Comment veux-tu que je commence cette histoire, ô grand chevalier avec ton épée si lourde ? Si lourde qu’elle ne me trancherait que la moitié de mon corps déjà pourri par l’insouciance qui me ronge nuit et jour.
C’est de ce rêve que je veux te parler. Celui que je n’aurais jamais, et pourtant il est là, gravé rudement dans mon antre et il est encore plus lourd que ton épée. D’une lourdeur agréable pourtant, qui se balance de ci, de la et qui me chuchote sensiblement, tout bas… que je suis tout ce qu’elle aurait pu désirer. Ce rêve est sans doute une femme me dis-je, connue autrefois et qui me disait qu’un beau jour nous serons les rois du paradis que l’on aura créé. Nous étions tous deux, assis dans l’herbe fraîche, entrelacs enlacés, regardant ton épée sortir de son fourreau.

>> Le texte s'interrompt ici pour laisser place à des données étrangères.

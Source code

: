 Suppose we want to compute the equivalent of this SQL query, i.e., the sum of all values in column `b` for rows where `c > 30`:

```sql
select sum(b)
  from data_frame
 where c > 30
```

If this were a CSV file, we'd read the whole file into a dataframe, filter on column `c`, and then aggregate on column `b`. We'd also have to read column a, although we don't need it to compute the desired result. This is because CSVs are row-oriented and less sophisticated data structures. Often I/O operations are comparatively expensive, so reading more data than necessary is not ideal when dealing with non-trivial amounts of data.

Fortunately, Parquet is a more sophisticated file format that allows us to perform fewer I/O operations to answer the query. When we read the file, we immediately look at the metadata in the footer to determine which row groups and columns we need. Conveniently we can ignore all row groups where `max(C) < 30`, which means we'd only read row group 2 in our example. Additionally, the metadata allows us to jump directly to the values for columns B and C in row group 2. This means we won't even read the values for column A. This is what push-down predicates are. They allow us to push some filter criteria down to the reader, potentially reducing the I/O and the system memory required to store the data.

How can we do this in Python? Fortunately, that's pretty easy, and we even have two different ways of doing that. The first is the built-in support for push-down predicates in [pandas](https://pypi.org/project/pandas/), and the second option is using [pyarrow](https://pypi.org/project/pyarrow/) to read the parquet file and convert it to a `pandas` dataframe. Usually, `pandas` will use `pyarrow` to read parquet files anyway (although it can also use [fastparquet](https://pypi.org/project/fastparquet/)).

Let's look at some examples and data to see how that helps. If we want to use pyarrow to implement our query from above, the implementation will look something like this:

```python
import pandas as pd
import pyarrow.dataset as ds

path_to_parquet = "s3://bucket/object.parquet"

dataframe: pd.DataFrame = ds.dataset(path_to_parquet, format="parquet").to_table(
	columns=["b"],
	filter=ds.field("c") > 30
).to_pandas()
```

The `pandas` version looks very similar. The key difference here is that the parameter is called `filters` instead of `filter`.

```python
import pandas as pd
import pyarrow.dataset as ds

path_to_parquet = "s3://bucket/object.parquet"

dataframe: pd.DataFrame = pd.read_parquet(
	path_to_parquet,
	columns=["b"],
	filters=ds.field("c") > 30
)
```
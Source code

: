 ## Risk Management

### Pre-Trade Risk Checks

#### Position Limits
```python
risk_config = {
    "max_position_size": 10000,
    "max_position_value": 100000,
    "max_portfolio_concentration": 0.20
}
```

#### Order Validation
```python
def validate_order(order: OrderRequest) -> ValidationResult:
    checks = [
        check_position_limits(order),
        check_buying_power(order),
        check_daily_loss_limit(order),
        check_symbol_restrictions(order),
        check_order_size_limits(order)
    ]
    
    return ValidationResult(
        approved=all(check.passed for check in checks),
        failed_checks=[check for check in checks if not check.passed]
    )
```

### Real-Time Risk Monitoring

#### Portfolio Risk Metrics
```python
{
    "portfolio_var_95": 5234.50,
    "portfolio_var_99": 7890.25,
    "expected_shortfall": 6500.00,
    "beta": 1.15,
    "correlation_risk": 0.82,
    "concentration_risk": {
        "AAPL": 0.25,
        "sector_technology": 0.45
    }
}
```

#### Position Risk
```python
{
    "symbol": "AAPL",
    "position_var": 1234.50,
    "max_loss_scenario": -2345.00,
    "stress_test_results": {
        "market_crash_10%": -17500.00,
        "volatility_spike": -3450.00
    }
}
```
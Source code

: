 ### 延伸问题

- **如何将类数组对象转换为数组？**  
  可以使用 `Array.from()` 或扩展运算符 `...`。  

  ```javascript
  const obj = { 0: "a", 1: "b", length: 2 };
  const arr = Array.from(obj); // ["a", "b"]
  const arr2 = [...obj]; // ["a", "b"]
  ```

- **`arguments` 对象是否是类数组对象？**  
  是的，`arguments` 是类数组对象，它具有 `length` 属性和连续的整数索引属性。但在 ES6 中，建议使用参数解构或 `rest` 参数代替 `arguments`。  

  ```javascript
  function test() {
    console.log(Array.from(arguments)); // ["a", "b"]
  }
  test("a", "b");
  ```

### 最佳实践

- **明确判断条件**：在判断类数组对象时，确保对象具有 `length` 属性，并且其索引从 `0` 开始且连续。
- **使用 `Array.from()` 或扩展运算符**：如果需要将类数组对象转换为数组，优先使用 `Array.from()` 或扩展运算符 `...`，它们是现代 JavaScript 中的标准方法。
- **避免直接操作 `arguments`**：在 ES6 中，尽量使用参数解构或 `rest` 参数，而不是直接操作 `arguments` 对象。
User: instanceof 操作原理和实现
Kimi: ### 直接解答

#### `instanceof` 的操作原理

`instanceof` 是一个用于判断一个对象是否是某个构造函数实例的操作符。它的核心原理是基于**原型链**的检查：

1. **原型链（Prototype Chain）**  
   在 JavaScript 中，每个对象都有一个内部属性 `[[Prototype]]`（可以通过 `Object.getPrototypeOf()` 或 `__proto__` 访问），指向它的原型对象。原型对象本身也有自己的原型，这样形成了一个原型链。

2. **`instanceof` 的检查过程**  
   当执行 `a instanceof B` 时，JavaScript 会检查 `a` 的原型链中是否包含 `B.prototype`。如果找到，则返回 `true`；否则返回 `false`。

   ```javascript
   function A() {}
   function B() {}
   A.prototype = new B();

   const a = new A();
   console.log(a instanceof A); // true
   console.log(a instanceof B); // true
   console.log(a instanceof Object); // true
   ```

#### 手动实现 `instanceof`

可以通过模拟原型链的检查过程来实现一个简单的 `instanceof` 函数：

Elle tranchait le paysage, le déchirant, par un vent pur d’été.
Mais comment saurais-je réellement si c’est ce rêve même que j’ai rêvé ? Comme tant d’autres, il n’est que poussière dans le royaume de mon inconscient, blessé par ta lourde épée, ô grand chevalier. Sa lame froide, aussi froide que la mort avait maintenant souillé mon désir de rêves et de songes plus que jamais. Mais ce doux sommeil qui lui aussi devient lourd, entrainant et voluptueux, me guide vers un lieu loin d’ici où nulle lame n’existerait, point d’épées, ni de chevaliers.